Sunday, September 19, 2021

Noncardiac Pulmonary Edema.

 Noncardiac pulmonary edema (NCPE)

PKGhatak, MD


Pulmonary Edema is an acute illness due to fluid accumulation in inter-alveolar connective tissues and in the alveolar spaces of the lung. The most common cause of acute pulmonary edema is Left Ventricular failure from a massive left ventricular infarction. However, pulmonary edema also happens from other than an acute left ventricular failure. These conditions are called Noncardiac Pulmonary Edema (NCPE)

NCPE: 

The basic mechanism of NCPE is alveolar capillary leak. There are various reasons or conditions leading to capillary leak producing pulmonary edema. The characteristic features of NCPE are that the pulmonary capillary wedge pressure (PCWP) and PAP (pulmonary artery pressure) remain normal or low, and the ratio of protein in pulmonary edema fluid and serum protein is over 0.7.

Common causes of NCPE.

 1.Covid-19 induced cytokine storm. 2. Adult respiratory distress syndrome (ARDS) resulting from gastric aspiration, pancreatitis, sepsis, open chest cardiac surgery, chest trauma, drug overdose. 3. Pulmonary embolism. 4. Neurogenic - seizures, Brain surgery, subarachnoid hemorrhage, meningitis. 5. Narcotic overdose. 6. High altitude pulmonary edema (HAPE). 6. Toxic gas inhalation, Thermal injury to lungs in open flame fire incidences. 7. Salicylate intoxication. 8. Transfusion related acute lung injury (TRALI) 8. Near drowning. 
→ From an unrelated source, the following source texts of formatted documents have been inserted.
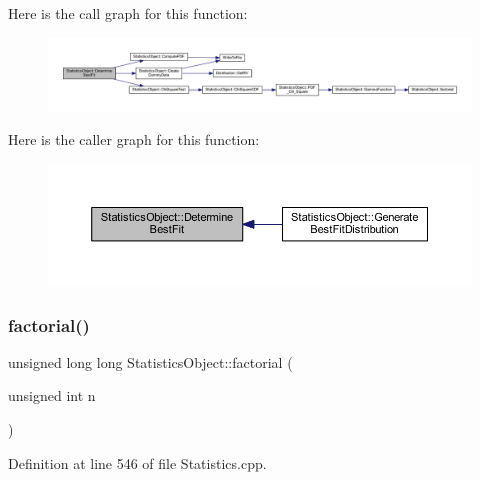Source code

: Here is the call graph for this function\+:\nopagebreak
\begin{figure}[H]
\begin{center}
\leavevmode
\includegraphics[width=350pt]{class_statistics_object_a13305945c9536243f926b61d554c2dd4_cgraph}
\end{center}
\end{figure}
Here is the caller graph for this function\+:\nopagebreak
\begin{figure}[H]
\begin{center}
\leavevmode
\includegraphics[width=350pt]{class_statistics_object_a13305945c9536243f926b61d554c2dd4_icgraph}
\end{center}
\end{figure}
\mbox{\label{class_statistics_object_a033c5346639a0dd44b68838a49bdd926}} 
\subsubsection{\texorpdfstring{factorial()}{factorial()}}
{\footnotesize\ttfamily unsigned long long Statistics\+Object\+::factorial (\begin{DoxyParamCaption}\item[{unsigned int}]{n }\end{DoxyParamCaption})\hspace{0.3cm}{\ttfamily [protected]}}



Definition at line 546 of file Statistics.\+cpp.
Other causes of NCPE: - Reperfusion and re-expansion pulmonary edema. Fluid overload. Post obstructive. Following the lung transplant. Drug reaction and hypersensitivity reaction. Exercise induced. Air embolism.

Diagnosis.

When a patient presents with acute respiratory distress, coughing up pink frothy sputum, extreme anxiety and altered consciousness with signs of overworked muscles of respiration, central cyanosis, moist rales on auscultation, various degrees of shock, the diagnosis of Pulmonary edema is not difficult. Low oxygen saturation in digital oximetry, X-ray shows no cardiac enlargement, no dilatation of major branches of the pulmonary artery. Bilateral peripheral symmetrical " batwing" opacities the diagnosis is made. ECG will show no right/left ventricular strain, hypertrophy or major arrhythmia. Rarely fluid/serum protein ratio or PCWP are required for the diagnosis of NCPE. The history of the illness will clearly point toward the cause.
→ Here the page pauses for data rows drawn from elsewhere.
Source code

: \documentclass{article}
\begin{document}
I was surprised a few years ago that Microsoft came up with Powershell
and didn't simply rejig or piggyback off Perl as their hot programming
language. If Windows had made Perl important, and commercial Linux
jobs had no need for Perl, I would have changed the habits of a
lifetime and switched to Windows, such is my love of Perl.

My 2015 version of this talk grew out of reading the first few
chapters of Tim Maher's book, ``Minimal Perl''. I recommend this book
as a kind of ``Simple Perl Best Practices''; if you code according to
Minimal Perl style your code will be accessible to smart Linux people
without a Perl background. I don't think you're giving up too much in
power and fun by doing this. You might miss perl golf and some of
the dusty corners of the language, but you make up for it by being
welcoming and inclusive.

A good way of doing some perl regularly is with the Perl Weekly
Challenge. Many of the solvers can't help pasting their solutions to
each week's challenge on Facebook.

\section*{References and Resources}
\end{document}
The newer Ultrasound devices can detect septal edema, and thickened minor fissures in NCPE are reported as B lines. The B lines are artifacts generated by reverberations of sound waves and appear generally in a group of three, separated by 7 mm one group from the next group.

Treatment.

Immediate oxygen therapy is instituted by the first responders, then proper oxygenation has maintained by any means, and when respiratory failure is also present noninvasive or invasive mechanical ventilation is instituted.

Other modalities of therapy vary according to the etiology of NCPE.

Prognosis. NCPE outcome is much better than cardiac pulmonary edema.